Read through the listing below, and copy every line where the string "tutorial" appears.

Content starts

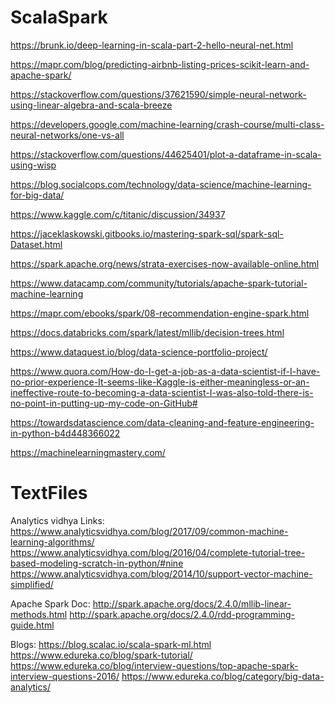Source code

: # ScalaSpark

https://brunk.io/deep-learning-in-scala-part-2-hello-neural-net.html

https://mapr.com/blog/predicting-airbnb-listing-prices-scikit-learn-and-apache-spark/

https://stackoverflow.com/questions/37621590/simple-neural-network-using-linear-algebra-and-scala-breeze

https://developers.google.com/machine-learning/crash-course/multi-class-neural-networks/one-vs-all

https://stackoverflow.com/questions/44625401/plot-a-dataframe-in-scala-using-wisp

https://blog.socialcops.com/technology/data-science/machine-learning-for-big-data/

https://www.kaggle.com/c/titanic/discussion/34937

https://jaceklaskowski.gitbooks.io/mastering-spark-sql/spark-sql-Dataset.html

https://spark.apache.org/news/strata-exercises-now-available-online.html

https://www.datacamp.com/community/tutorials/apache-spark-tutorial-machine-learning

https://mapr.com/ebooks/spark/08-recommendation-engine-spark.html

https://docs.databricks.com/spark/latest/mllib/decision-trees.html

https://www.dataquest.io/blog/data-science-portfolio-project/

https://www.quora.com/How-do-I-get-a-job-as-a-data-scientist-if-I-have-no-prior-experience-It-seems-like-Kaggle-is-either-meaningless-or-an-ineffective-route-to-becoming-a-data-scientist-I-was-also-told-there-is-no-point-in-putting-up-my-code-on-GitHub#

https://towardsdatascience.com/data-cleaning-and-feature-engineering-in-python-b4d448366022

https://machinelearningmastery.com/

# TextFiles

Analytics vidhya Links:
https://www.analyticsvidhya.com/blog/2017/09/common-machine-learning-algorithms/
https://www.analyticsvidhya.com/blog/2016/04/complete-tutorial-tree-based-modeling-scratch-in-python/#nine
https://www.analyticsvidhya.com/blog/2014/10/support-vector-machine-simplified/


Apache Spark Doc:
http://spark.apache.org/docs/2.4.0/mllib-linear-methods.html
http://spark.apache.org/docs/2.4.0/rdd-programming-guide.html

Blogs:
https://blog.scalac.io/scala-spark-ml.html
https://www.edureka.co/blog/spark-tutorial/
https://www.edureka.co/blog/interview-questions/top-apache-spark-interview-questions-2016/
https://www.edureka.co/blog/category/big-data-analytics/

Content ends

- **Answer for the task**:
https://www.datacamp.com/community/tutorials/apache-spark-tutorial-machine-learning
https://www.analyticsvidhya.com/blog/2016/04/complete-tutorial-tree-based-modeling-scratch-in-python/#nine
https://www.edureka.co/blog/spark-tutorial/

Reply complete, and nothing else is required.